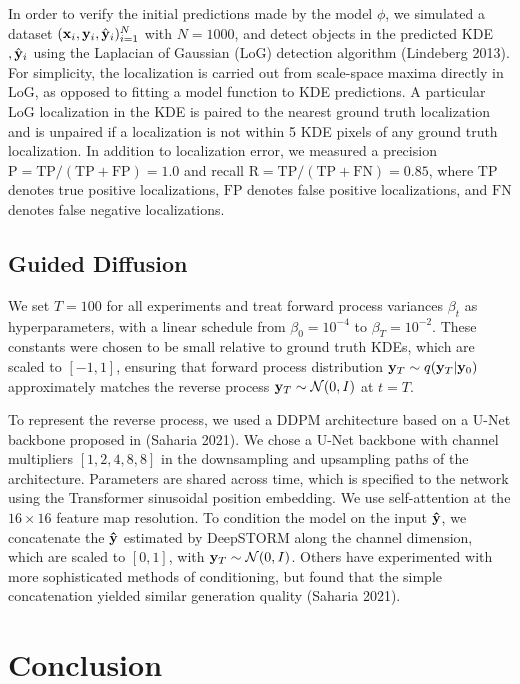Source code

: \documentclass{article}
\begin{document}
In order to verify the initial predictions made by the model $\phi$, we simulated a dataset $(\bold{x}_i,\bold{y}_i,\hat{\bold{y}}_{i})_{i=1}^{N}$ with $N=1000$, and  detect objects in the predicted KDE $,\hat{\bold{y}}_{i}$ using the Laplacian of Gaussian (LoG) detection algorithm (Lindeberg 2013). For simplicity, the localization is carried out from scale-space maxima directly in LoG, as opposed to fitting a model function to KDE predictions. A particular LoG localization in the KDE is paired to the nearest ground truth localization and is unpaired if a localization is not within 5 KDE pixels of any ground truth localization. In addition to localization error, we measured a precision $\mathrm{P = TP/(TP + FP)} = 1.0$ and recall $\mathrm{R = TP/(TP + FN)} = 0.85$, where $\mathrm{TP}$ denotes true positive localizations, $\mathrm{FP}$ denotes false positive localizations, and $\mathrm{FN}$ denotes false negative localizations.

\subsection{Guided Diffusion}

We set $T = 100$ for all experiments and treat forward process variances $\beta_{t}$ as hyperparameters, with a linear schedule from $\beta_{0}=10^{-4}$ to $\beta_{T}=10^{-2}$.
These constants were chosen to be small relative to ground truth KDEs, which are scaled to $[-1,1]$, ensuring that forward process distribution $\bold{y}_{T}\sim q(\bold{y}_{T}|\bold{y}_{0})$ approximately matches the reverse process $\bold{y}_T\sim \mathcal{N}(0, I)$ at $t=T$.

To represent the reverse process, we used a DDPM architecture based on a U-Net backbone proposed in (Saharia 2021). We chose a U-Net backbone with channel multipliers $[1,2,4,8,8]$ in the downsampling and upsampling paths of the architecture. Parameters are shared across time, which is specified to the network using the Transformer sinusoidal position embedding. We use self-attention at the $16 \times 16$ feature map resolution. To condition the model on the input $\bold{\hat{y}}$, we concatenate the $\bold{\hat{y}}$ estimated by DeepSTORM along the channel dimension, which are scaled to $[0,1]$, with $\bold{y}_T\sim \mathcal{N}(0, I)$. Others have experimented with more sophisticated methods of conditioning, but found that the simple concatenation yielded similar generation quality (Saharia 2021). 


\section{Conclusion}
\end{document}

────────────────────────────────────────

§ **Task prompt**:
Could the entries above be returned verbatim, with no pictures included?

§ **Finished task**:
Source code

: \documentclass{article}
\begin{document}
In order to verify the initial predictions made by the model $\phi$, we simulated a dataset $(\bold{x}_i,\bold{y}_i,\hat{\bold{y}}_{i})_{i=1}^{N}$ with $N=1000$, and  detect objects in the predicted KDE $,\hat{\bold{y}}_{i}$ using the Laplacian of Gaussian (LoG) detection algorithm (Lindeberg 2013). For simplicity, the localization is carried out from scale-space maxima directly in LoG, as opposed to fitting a model function to KDE predictions. A particular LoG localization in the KDE is paired to the nearest ground truth localization and is unpaired if a localization is not within 5 KDE pixels of any ground truth localization. In addition to localization error, we measured a precision $\mathrm{P = TP/(TP + FP)} = 1.0$ and recall $\mathrm{R = TP/(TP + FN)} = 0.85$, where $\mathrm{TP}$ denotes true positive localizations, $\mathrm{FP}$ denotes false positive localizations, and $\mathrm{FN}$ denotes false negative localizations.

\subsection{Guided Diffusion}

We set $T = 100$ for all experiments and treat forward process variances $\beta_{t}$ as hyperparameters, with a linear schedule from $\beta_{0}=10^{-4}$ to $\beta_{T}=10^{-2}$.
These constants were chosen to be small relative to ground truth KDEs, which are scaled to $[-1,1]$, ensuring that forward process distribution $\bold{y}_{T}\sim q(\bold{y}_{T}|\bold{y}_{0})$ approximately matches the reverse process $\bold{y}_T\sim \mathcal{N}(0, I)$ at $t=T$.

To represent the reverse process, we used a DDPM architecture based on a U-Net backbone proposed in (Saharia 2021). We chose a U-Net backbone with channel multipliers $[1,2,4,8,8]$ in the downsampling and upsampling paths of the architecture. Parameters are shared across time, which is specified to the network using the Transformer sinusoidal position embedding. We use self-attention at the $16 \times 16$ feature map resolution. To condition the model on the input $\bold{\hat{y}}$, we concatenate the $\bold{\hat{y}}$ estimated by DeepSTORM along the channel dimension, which are scaled to $[0,1]$, with $\bold{y}_T\sim \mathcal{N}(0, I)$. Others have experimented with more sophisticated methods of conditioning, but found that the simple concatenation yielded similar generation quality (Saharia 2021). 


\section{Conclusion}
\end{document}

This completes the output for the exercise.